As more once-struggling banks march toward release from formal enforcement actions, banking lawyers say executives should prepare to enter into informal agreements as a provisional step to freedom. Such agreements are highly likely for banks that have lingering issues that require time to work out in this particularly stubborn downturn.
"My opinion is that if the bank has resolved all of its issues, the order should go away in totality," said Frank Bonaventure Jr., a partner at Ober, Kaler, Grimes & Shriver and a former lawyer with the Office of the Comptroller of the Currency.
"If they are in substantial compliance and have addressed all of the safety and soundness issues, but still haven't quite gotten everything cleared up, getting downgraded to an informal agreement seems like a logical step," Bonaventure added.
At Royal Bancshares of Pennsylvania Inc. in Narberth it was a welcomed step. On Tuesday, the company said its bank was notified by the Federal Deposit Insurance Corp. and the Pennsylvania Department of Banking that a 2009 consent order would soon be lifted and replaced with an informal agreement.
"It was a natural progression as our bank improves. We had no expectation that we would come off of it completely," James McSwiggan Jr., the company's president and chief operating officer, said in an interview Thursday.
"We've made a lot of progress over the last three years, but we still have a lot of work to do," McSwiggan added. "We need to continue to address our nonperforming assets and return to consistent profitability."
Removing the consent order should help Royal Bancshares achieve better profitability, because such orders are costly.
"The key to coming out of it is that it will enable us to cut expenses going forward," including accounting fees, insurance premiums and legal fees, McSwiggan said. "You'd be surprised at how costly it can be in other areas. It doesn't just increase the FDIC assessment."
There is no particular rule that states that formal agreements must be replaced with informal ones. Serena Owens, associate director for risk management examinations at the FDIC, said the cycle is getting to a point where some banks might be ready to be released from formal agreements, but still might need some heightened supervision.
"If the bank has improved and the conditions that warranted being placed under an order have been alleviated or corrected, there is no reason to leave a formal agreement in place that is not current," Owens said. "Nothing is served by continuing a formal agreement that is no longer necessary."
McSwiggan said an informal agreement is still being worked out, but he expects it will largely be related to a continued need to improve the bank's credit quality.
The bank's formal agreement addressed capital, asset quality, profitability and its concentration in commercial real estate. McSwiggan said it was the regulators that initiated the discussion about downgrading the bank's order to an informal agreement.
Royal Bancshares was able to comply with the capital requirements through the equity it received from the Troubled Asset Relief Program. It shrunk assets by 37% since the third quarter 2009, to $857 million at the end of the third quarter of this year.

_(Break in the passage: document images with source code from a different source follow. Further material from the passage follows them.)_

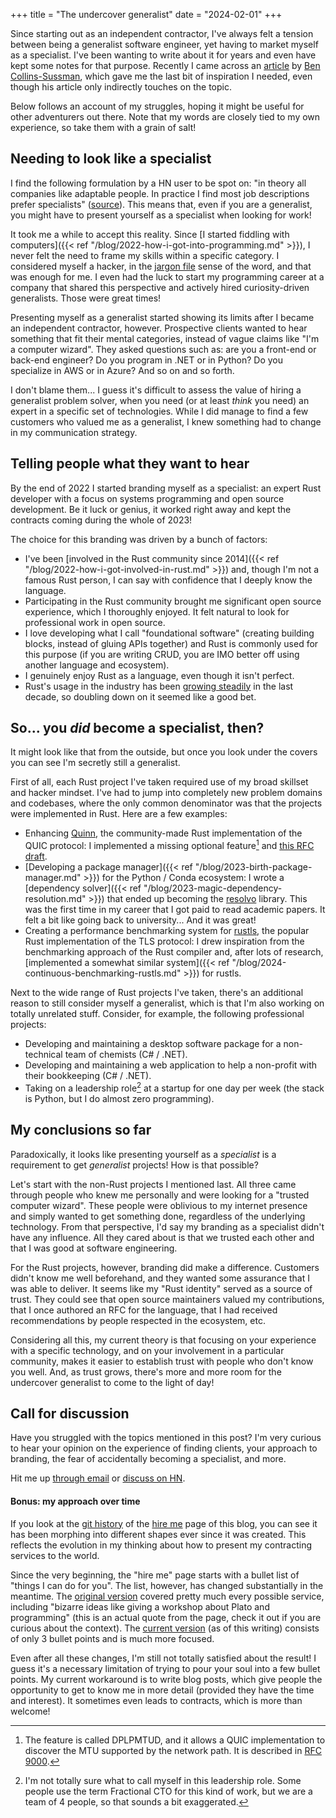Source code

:+++
title = "The undercover generalist"
date = "2024-02-01"
+++

Since starting out as an independent contractor, I've always felt a tension between being a generalist software engineer, yet having to market myself as a specialist. I've been wanting to write about it for years and even have kept some notes for that purpose. Recently I came across an [article](https://social.clawhammer.net/blog/posts/2024-01-19-CultureChange/) by [Ben Collins-Sussman](https://www.red-bean.com/sussman), which gave me the last bit of inspiration I needed, even though his article only indirectly touches on the topic.

Below follows an account of my struggles, hoping it might be useful for other adventurers out there. Note that my words are closely tied to my own experience, so take them with a grain of salt!

## Needing to look like a specialist

I find the following formulation by a HN user to be spot on: "in theory all companies like adaptable people. In practice I find most job descriptions prefer specialists" ([source](https://news.ycombinator.com/item?id=32921907)). This means that, even if you are a generalist, you might have to present yourself as a specialist when looking for work!

It took me a while to accept this reality. Since [I started fiddling with computers]({{< ref "/blog/2022-how-i-got-into-programming.md" >}}), I never felt the need to frame my skills within a specific category. I considered myself a hacker, in the [jargon file](http://catb.org/jargon/html/H/hacker.html) sense of the word, and that was enough for me. I even had the luck to start my programming career at a company that shared this perspective and actively hired curiosity-driven generalists. Those were great times!

Presenting myself as a generalist started showing its limits after I became an independent contractor, however. Prospective clients wanted to hear something that fit their mental categories, instead of vague claims like "I'm a computer wizard". They asked questions such as: are you a front-end or back-end engineer? Do you program in .NET or in Python? Do you specialize in AWS or in Azure? And so on and so forth.

I don't blame them... I guess it's difficult to assess the value of hiring a generalist problem solver, when you need (or at least _think_ you need) an expert in a specific set of technologies. While I did manage to find a few customers who valued me as a generalist, I knew something had to change in my communication strategy.

## Telling people what they want to hear

By the end of 2022 I started branding myself as a specialist: an expert Rust developer with a focus on systems programming and open source development. Be it luck or genius, it worked right away and kept the contracts coming during the whole of 2023!

The choice for this branding was driven by a bunch of factors:

- I've been [involved in the Rust community since 2014]({{< ref "/blog/2022-how-i-got-involved-in-rust.md" >}}) and, though I'm not a famous Rust person, I can say with confidence that I deeply know the language.
- Participating in the Rust community brought me significant open source experience, which I thoroughly enjoyed. It felt natural to look for professional work in open source.
- I love developing what I call "foundational software" (creating building blocks, instead of gluing APIs together) and Rust is commonly used for this purpose (if you are writing CRUD, you are IMO better off using another language and ecosystem).
- I genuinely enjoy Rust as a language, even though it isn't perfect.
- Rust's usage in the industry has been [growing steadily](https://www.tiobe.com/tiobe-index/rust/) in the last decade, so doubling down on it seemed like a good bet.

## So... you _did_ become a specialist, then?

It might look like that from the outside, but once you look under the covers you can see I'm secretly still a generalist.

First of all, each Rust project I've taken required use of my broad skillset and hacker mindset. I've had to jump into completely new problem domains and codebases, where the only common denominator was that the projects were implemented in Rust. Here are a few examples:

- Enhancing [Quinn](https://github.com/quinn-rs/quinn/), the community-made Rust implementation of the QUIC protocol: I implemented a missing optional feature[^1] and [this RFC draft](https://datatracker.ietf.org/doc/html/draft-ietf-quic-ack-frequency-04).
- [Developing a package manager]({{< ref "/blog/2023-birth-package-manager.md" >}}) for the Python / Conda ecosystem: I wrote a [dependency solver]({{< ref "/blog/2023-magic-dependency-resolution.md" >}}) that ended up becoming the [resolvo](https://github.com/mamba-org/resolvo) library. This was the first time in my career that I got paid to read academic papers. It felt a bit like going back to university... And it was great!
- Creating a performance benchmarking system for [rustls](https://github.com/rustls/rustls), the popular Rust implementation of the TLS protocol: I drew inspiration from the benchmarking approach of the Rust compiler and, after lots of research, [implemented a somewhat similar system]({{< ref "/blog/2024-continuous-benchmarking-rustls.md" >}}) for rustls.

Next to the wide range of Rust projects I've taken, there's an additional reason to still consider myself a generalist, which is that I'm also working on totally unrelated stuff. Consider, for example, the following professional projects:

- Developing and maintaining a desktop software package for a non-technical team of chemists (C# / .NET).
- Developing and maintaining a web application to help a non-profit with their bookkeeping (C# / .NET).
- Taking on a leadership role[^2] at a startup for one day per week (the stack is Python, but I do almost zero programming).

## My conclusions so far

Paradoxically, it looks like presenting yourself as a _specialist_ is a requirement to get _generalist_ projects! How is that possible?

Let's start with the non-Rust projects I mentioned last. All three came through people who knew me personally and were looking for a "trusted computer wizard". These people were oblivious to my internet presence and simply wanted to get something done, regardless of the underlying technology. From that perspective, I'd say my branding as a specialist didn't have any influence. All they cared about is that we trusted each other and that I was good at software engineering.

For the Rust projects, however, branding did make a difference. Customers didn't know me well beforehand, and they wanted some assurance that I was able to deliver. It seems like my "Rust identity" served as a source of trust. They could see that open source maintainers valued my contributions, that I once authored an RFC for the language, that I had received recommendations by people respected in
the ecosystem, etc.

Considering all this, my current theory is that focusing on your experience with a specific technology, and on your involvement in a particular community, makes it easier to establish trust with people who don't know you well. And, as trust grows, there's more and more room for the undercover generalist to come to the light of day!

## Call for discussion

Have you struggled with the topics mentioned in this post? I'm very curious to hear your opinion on the experience of finding clients, your approach to branding, the fear of accidentally becoming a specialist, and more.

Hit me up [through email](&#109;&#97;&#105;&#108;&#116;&#111;&#58;&#97;&#100;&#111;&#108;&#102;&#111;&#64;&#111;&#99;&#104;&#97;&#103;&#97;&#118;&#105;&#97;&#46;&#110;&#108;) or [discuss on HN](TODO).

#### Bonus: my approach over time

If you look at the [git history](https://github.com/aochagavia/ochagavia.nl/commits/0c14f6afa004b6bcb366705768015b37561b9a71/content/hire_me.md) of the [hire me](/hire_me) page of this blog, you can see it has been morphing into different shapes ever since it was created. This reflects the evolution in my thinking about how to present my contracting services to the world.

Since the very beginning, the "hire me" page starts with a bullet list of "things I can do for you". The list, however, has changed substantially in the meantime. The [original version](https://github.com/aochagavia/ochagavia.nl/blob/abb186d4630f585cfa81ee2d65a89aa042cf4435/content/hire_me.md) covered pretty much every possible service, including "bizarre ideas like giving a workshop about Plato and programming" (this is an actual quote from the page, check it out if you are curious about the context). The [current version](https://github.com/aochagavia/ochagavia.nl/blob/0c14f6afa004b6bcb366705768015b37561b9a71/content/hire_me.md) (as of this writing) consists of only 3 bullet points and is much more focused.

Even after all these changes, I'm still not totally satisfied about the result! I guess it's a necessary limitation of trying to pour your soul into a few bullet points. My current workaround is to write blog posts, which give people the opportunity to get to know me in more detail (provided they have the time and interest). It sometimes even leads to contracts, which is more than welcome!

[^1]: The feature is called DPLPMTUD, and it allows a QUIC implementation to discover the MTU supported by the network path. It is described in [RFC 9000](https://www.rfc-editor.org/rfc/rfc9000.html#name-datagram-packetization-laye).
[^2]: I'm not totally sure what to call myself in this leadership role. Some people use the term Fractional CTO for this kind of work, but we are a team of 4 people, so that sounds a bit exaggerated.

The company also brought in $12 million of capital by selling its Asian bank last year to its local president. Its nonperforming assets totaled $80 million at the end of the third quarter, compared to $106 million two years earlier.
Other banks are benefiting from downgraded orders.

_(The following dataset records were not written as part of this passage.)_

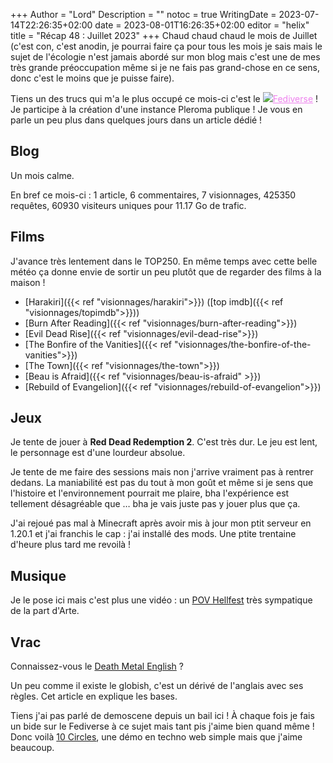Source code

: +++
Author = "Lord"
Description = ""
notoc = true
WritingDate = 2023-07-14T22:26:35+02:00
date = 2023-08-01T16:26:35+02:00
editor = "helix"
title = "Récap 48 : Juillet 2023"
+++
Chaud chaud chaud le mois de Juillet (c'est con, c'est anodin, je pourrai faire ça pour tous les mois je sais mais le sujet de l'écologie n'est jamais abordé sur mon blog mais c'est une de mes très grande préoccupation même si je ne fais pas grand-chose en ce sens, donc c'est le moins que je puisse faire).

Tiens un des trucs qui m'a le plus occupé ce mois-ci c'est le <a href="https://pleroma.lord.re/users/lord" rel="me" title="Mon ptit compte sur le Fediverse" style="color:violet"><img src="https://lord.re/svg/fediverse.svg" class="spin svg3"><span class="rainbowverse">Fediverse</span></a> !
Je participe à la création d'une instance Pleroma publique !
Je vous en parle un peu plus dans quelques jours dans un article dédié !

## Blog
Un mois calme.

En bref ce mois-ci : 1 article, 6 commentaires, 7 visionnages, 425350 requêtes, 60930 visiteurs uniques pour 11.17 Go de trafic.

## Films
J'avance très lentement dans le TOP250.
En même temps avec cette belle météo ça donne envie de sortir un peu plutôt que de regarder des films à la maison !

  - [Harakiri]({{< ref "visionnages/harakiri">}}) ([top imdb]({{< ref "visionnages/topimdb">}}))
  - [Burn After Reading]({{< ref "visionnages/burn-after-reading">}})
  - [Evil Dead Rise]({{< ref "visionnages/evil-dead-rise">}})
  - [The Bonfire of the Vanities]({{< ref "visionnages/the-bonfire-of-the-vanities">}})
  - [The Town]({{< ref "visionnages/the-town">}})
  - [Beau is Afraid]({{< ref "visionnages/beau-is-afraid" >}})
  - [Rebuild of Evangelion]({{< ref "visionnages/rebuild-of-evangelion">}})

## Jeux
Je tente de jouer à **Red Dead Redemption 2**.
C'est très dur.
Le jeu est lent, le personnage est d'une lourdeur absolue.

Je tente de me faire des sessions mais non j'arrive vraiment pas à rentrer dedans.
La maniabilité est pas du tout à mon goût et même si je sens que l'histoire et l'environnement pourrait me plaire, bha l'expérience est tellement désagréable que … bha je vais juste pas y jouer plus que ça.

J'ai rejoué pas mal à Minecraft après avoir mis à jour mon ptit serveur en 1.20.1 et j'ai franchis le cap : j'ai installé des mods.
Une ptite trentaine d'heure plus tard me revoilà !

## Musique
Je le pose ici mais c'est plus une vidéo : un [POV Hellfest](https://www.youtube.com/watch?v=fN8swX_kbv0) très sympatique de la part d'Arte.


## Vrac
Connaissez-vous le [Death Metal English](https://www.invisibleoranges.com/death-metal-english/) ?

Un peu comme il existe le globish, c'est un dérivé de l'anglais avec ses règles. Cet article en explique les bases.

Tiens j'ai pas parlé de demoscene depuis un bail ici !
À chaque fois je fais un bide sur le Fediverse à ce sujet mais tant pis j'aime bien quand même !
Donc voilà [10 Circles](https://files.blinry.org/circles/), une démo en techno web simple mais que j'aime beaucoup.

Earlier this month, Western Liberty Bancorp Inc. in Las Vegas said regulators had released its bank from a September 2010 consent order, replacing it with a memorandum of understanding.
First Bancshares Inc. in Mountain Grove, Mo., had a 2009 cease-and-desist order terminated in October. Its bank now has an informal agreement in place.

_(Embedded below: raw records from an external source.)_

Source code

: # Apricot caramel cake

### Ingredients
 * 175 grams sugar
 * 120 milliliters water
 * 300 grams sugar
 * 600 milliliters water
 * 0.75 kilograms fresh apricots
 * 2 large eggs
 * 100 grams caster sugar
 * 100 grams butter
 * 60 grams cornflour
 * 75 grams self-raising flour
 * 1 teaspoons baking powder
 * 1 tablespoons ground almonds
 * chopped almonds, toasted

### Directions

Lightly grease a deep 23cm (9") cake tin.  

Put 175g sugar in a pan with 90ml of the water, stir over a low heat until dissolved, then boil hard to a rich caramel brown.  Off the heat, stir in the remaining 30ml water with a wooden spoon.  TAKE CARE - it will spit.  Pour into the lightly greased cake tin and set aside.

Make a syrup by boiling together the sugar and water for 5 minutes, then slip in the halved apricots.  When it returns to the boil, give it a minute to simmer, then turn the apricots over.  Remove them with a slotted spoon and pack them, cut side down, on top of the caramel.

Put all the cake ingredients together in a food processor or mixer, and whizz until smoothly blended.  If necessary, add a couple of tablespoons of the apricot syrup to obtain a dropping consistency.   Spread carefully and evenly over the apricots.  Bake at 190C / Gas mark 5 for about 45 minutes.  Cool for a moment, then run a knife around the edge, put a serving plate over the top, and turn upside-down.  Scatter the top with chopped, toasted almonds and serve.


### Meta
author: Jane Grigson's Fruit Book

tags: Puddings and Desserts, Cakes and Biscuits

Bonaventure said that credit quality would be a perfect example of something that regulators can continue to monitor through an informal agreement, particularly if the bank "has shown good faith."
"Maybe they are not exactly where the regulators wanted them to be," Bonaventure said. "Maybe they are 80% of the way there."
The FDIC is apt to look at lifting the order if the bank can show great strides. "If we can see that the board is making its best efforts and can point to significant progress, then it is something we can consider," Owens said.
An apparent good attitude couldn't have hurt either. Robert Tabas, the company's chairman and chief executive, referred to the regulators as "partners" with the bank in an interview.
"They gave us good guidance and it helped us," Tabas said. "They have their jobs to do, we recognize that and we did our best to comply. My advice to other banks is view them as partners for success."
Thomas Bieging, a partner at Bieging Shapiro & Barber LLP in Denver, said the regulators might be inclined to take a tiered approach because of their own accountability. Examiners are erring on the side of caution because they don't want to be blamed for not acting with enough vigor. "It used to be that regulators would say you're in compliance and check you off the list," he said.
"Now, they say you're presently in compliance, but won't say you're fully compliant until they are sure the bank has adopted a culture of continuing compliance," Bieging added. "They have to keep watching [because] they can't have you just wander off."